| WHAT TO WORK ON |
Beginning with the first line, transcribe the entries below exactly through the line containing "zs (xs ⇒ ys) ]", inclusive.

| RAW DATA |
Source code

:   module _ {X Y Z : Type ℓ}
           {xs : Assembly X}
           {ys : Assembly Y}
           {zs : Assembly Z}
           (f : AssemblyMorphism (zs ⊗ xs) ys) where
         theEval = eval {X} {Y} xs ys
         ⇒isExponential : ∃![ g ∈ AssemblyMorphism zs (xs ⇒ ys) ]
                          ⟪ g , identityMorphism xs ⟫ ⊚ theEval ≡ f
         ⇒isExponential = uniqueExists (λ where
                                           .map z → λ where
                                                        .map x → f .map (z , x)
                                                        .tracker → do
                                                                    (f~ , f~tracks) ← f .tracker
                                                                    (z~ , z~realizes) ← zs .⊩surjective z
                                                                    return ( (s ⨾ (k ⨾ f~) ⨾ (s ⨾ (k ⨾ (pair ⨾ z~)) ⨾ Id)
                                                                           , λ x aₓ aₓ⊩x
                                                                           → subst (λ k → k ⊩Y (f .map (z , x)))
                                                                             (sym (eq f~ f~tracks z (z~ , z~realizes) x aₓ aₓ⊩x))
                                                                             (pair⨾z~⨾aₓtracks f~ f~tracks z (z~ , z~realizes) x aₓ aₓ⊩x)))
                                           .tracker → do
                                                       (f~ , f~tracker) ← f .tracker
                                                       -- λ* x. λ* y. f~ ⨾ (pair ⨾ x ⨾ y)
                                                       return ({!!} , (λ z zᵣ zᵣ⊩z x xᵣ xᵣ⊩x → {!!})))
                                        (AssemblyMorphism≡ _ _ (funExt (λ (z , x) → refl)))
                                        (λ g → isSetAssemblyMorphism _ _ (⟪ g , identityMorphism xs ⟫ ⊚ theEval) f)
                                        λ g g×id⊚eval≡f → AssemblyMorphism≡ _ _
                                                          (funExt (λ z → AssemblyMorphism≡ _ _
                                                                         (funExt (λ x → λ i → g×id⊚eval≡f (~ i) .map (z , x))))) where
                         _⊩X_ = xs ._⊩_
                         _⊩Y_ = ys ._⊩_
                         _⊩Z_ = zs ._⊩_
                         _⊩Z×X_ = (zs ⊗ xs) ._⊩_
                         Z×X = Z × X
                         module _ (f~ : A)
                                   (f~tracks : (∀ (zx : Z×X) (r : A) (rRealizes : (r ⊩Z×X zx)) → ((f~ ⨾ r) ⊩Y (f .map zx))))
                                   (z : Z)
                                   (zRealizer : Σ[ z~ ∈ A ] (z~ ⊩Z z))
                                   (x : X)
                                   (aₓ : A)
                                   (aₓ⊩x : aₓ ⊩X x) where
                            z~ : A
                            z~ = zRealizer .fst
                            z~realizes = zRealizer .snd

| ANSWER |
Source code

:   module _ {X Y Z : Type ℓ}
           {xs : Assembly X}
           {ys : Assembly Y}
           {zs : Assembly Z}
           (f : AssemblyMorphism (zs ⊗ xs) ys) where
         theEval = eval {X} {Y} xs ys
         ⇒isExponential : ∃![ g ∈ AssemblyMorphism zs (xs ⇒ ys) ]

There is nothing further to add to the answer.